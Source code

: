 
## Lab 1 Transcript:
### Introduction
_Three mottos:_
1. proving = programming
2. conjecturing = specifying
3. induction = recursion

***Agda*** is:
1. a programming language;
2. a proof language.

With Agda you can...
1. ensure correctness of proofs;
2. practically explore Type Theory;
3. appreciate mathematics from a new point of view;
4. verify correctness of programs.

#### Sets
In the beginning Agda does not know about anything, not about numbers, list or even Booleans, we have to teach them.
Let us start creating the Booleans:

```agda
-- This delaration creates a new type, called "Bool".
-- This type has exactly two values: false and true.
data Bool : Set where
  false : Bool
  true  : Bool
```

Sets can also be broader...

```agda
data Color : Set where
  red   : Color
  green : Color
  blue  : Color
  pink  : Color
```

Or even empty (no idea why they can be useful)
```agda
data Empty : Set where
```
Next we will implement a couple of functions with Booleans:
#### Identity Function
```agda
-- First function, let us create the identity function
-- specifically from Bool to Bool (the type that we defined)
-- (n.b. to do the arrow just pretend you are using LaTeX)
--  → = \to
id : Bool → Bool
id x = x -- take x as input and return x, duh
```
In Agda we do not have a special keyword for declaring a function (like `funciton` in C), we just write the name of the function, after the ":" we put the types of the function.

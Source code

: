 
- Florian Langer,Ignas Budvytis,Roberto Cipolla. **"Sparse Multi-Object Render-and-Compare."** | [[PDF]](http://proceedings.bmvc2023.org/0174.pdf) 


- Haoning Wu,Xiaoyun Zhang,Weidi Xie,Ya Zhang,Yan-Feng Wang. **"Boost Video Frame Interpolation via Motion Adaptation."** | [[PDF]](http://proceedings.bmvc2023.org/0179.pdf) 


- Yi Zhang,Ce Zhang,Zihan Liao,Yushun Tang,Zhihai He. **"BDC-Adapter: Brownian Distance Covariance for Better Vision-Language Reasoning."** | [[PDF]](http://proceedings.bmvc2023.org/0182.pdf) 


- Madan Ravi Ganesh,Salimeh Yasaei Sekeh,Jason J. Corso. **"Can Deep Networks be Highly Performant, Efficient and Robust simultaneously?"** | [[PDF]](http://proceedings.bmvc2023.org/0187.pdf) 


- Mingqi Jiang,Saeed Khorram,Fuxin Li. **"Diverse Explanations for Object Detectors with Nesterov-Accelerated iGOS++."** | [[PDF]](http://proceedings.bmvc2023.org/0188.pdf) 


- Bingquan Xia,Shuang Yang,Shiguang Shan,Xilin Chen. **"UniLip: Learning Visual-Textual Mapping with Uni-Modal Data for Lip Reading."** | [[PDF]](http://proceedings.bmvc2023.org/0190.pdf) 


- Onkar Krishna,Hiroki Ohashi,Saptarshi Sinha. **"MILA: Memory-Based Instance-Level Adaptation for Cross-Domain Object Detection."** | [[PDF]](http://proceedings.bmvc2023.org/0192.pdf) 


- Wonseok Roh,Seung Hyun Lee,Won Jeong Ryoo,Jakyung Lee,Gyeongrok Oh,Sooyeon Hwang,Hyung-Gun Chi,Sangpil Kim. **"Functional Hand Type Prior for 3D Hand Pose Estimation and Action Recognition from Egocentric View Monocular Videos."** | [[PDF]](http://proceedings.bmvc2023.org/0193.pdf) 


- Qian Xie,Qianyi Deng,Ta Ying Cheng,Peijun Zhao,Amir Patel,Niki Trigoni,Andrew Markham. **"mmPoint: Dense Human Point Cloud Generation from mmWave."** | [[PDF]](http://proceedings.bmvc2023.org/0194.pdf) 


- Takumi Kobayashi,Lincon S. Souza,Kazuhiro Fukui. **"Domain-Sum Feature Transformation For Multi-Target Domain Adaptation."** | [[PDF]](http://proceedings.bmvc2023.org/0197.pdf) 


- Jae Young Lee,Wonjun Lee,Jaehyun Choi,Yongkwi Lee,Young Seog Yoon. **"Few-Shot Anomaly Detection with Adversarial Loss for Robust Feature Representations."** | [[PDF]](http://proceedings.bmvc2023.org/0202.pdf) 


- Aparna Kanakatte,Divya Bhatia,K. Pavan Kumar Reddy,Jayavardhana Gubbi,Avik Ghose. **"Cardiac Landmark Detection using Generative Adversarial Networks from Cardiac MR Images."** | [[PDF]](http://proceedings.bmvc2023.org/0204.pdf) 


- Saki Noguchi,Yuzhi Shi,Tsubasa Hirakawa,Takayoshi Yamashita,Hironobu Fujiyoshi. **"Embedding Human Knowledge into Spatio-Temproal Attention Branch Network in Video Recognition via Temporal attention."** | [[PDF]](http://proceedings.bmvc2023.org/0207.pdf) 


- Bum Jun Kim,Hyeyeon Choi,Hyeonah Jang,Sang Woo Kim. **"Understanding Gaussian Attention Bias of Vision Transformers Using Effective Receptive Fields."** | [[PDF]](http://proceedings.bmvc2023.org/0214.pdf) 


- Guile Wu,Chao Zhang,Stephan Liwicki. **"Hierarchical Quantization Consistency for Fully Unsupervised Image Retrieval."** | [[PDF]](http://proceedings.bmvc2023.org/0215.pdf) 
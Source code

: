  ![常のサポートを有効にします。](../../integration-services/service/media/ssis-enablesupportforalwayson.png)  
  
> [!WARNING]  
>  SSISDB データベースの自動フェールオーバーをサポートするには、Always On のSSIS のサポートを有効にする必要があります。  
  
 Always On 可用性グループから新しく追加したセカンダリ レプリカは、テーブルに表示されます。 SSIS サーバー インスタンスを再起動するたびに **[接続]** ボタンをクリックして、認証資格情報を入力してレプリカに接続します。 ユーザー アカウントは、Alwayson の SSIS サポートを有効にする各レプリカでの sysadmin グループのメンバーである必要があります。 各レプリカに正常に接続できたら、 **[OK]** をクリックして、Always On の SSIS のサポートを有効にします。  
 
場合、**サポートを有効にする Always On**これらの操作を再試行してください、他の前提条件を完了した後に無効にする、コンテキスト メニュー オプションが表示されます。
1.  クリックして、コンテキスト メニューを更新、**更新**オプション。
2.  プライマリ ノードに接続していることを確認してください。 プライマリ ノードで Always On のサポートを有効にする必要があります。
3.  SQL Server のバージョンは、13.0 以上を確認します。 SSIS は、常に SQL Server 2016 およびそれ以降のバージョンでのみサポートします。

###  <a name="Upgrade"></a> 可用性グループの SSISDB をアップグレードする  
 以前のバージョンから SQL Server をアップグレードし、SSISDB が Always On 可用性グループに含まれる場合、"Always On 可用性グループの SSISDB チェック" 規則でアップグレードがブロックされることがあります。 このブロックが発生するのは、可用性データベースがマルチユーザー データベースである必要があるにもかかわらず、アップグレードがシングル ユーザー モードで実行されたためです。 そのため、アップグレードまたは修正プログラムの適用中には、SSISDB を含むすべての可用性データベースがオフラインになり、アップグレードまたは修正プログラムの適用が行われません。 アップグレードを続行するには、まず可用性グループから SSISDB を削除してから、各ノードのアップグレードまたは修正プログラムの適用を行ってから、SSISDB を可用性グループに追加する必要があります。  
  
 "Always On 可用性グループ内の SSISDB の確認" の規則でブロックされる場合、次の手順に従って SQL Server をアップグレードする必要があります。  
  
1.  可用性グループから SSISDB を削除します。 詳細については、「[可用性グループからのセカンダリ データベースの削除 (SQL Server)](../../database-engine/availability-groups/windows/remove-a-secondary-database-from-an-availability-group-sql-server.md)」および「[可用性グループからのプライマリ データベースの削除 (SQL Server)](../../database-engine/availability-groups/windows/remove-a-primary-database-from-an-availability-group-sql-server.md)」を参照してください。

::::::::

» **WHAT TO PRODUCE**: Take the line holding "- Guile Wu,Chao" and all lines after it through the end of the data, and set them down exactly.

» **EXERCISE SOLUTION**:
- Guile Wu,Chao Zhang,Stephan Liwicki. **"Hierarchical Quantization Consistency for Fully Unsupervised Image Retrieval."** | [[PDF]](http://proceedings.bmvc2023.org/0215.pdf) 
Source code

:  ![常のサポートを有効にします。](../../integration-services/service/media/ssis-enablesupportforalwayson.png)  
  
> [!WARNING]  
>  SSISDB データベースの自動フェールオーバーをサポートするには、Always On のSSIS のサポートを有効にする必要があります。  
  
 Always On 可用性グループから新しく追加したセカンダリ レプリカは、テーブルに表示されます。 SSIS サーバー インスタンスを再起動するたびに **[接続]** ボタンをクリックして、認証資格情報を入力してレプリカに接続します。 ユーザー アカウントは、Alwayson の SSIS サポートを有効にする各レプリカでの sysadmin グループのメンバーである必要があります。 各レプリカに正常に接続できたら、 **[OK]** をクリックして、Always On の SSIS のサポートを有効にします。  
 
場合、**サポートを有効にする Always On**これらの操作を再試行してください、他の前提条件を完了した後に無効にする、コンテキスト メニュー オプションが表示されます。
1.  クリックして、コンテキスト メニューを更新、**更新**オプション。
2.  プライマリ ノードに接続していることを確認してください。 プライマリ ノードで Always On のサポートを有効にする必要があります。
3.  SQL Server のバージョンは、13.0 以上を確認します。 SSIS は、常に SQL Server 2016 およびそれ以降のバージョンでのみサポートします。

###  <a name="Upgrade"></a> 可用性グループの SSISDB をアップグレードする  
 以前のバージョンから SQL Server をアップグレードし、SSISDB が Always On 可用性グループに含まれる場合、"Always On 可用性グループの SSISDB チェック" 規則でアップグレードがブロックされることがあります。 このブロックが発生するのは、可用性データベースがマルチユーザー データベースである必要があるにもかかわらず、アップグレードがシングル ユーザー モードで実行されたためです。 そのため、アップグレードまたは修正プログラムの適用中には、SSISDB を含むすべての可用性データベースがオフラインになり、アップグレードまたは修正プログラムの適用が行われません。 アップグレードを続行するには、まず可用性グループから SSISDB を削除してから、各ノードのアップグレードまたは修正プログラムの適用を行ってから、SSISDB を可用性グループに追加する必要があります。  
  
 "Always On 可用性グループ内の SSISDB の確認" の規則でブロックされる場合、次の手順に従って SQL Server をアップグレードする必要があります。  
  
1.  可用性グループから SSISDB を削除します。 詳細については、「[可用性グループからのセカンダリ データベースの削除 (SQL Server)](../../database-engine/availability-groups/windows/remove-a-secondary-database-from-an-availability-group-sql-server.md)」および「[可用性グループからのプライマリ データベースの削除 (SQL Server)](../../database-engine/availability-groups/windows/remove-a-primary-database-from-an-availability-group-sql-server.md)」を参照してください。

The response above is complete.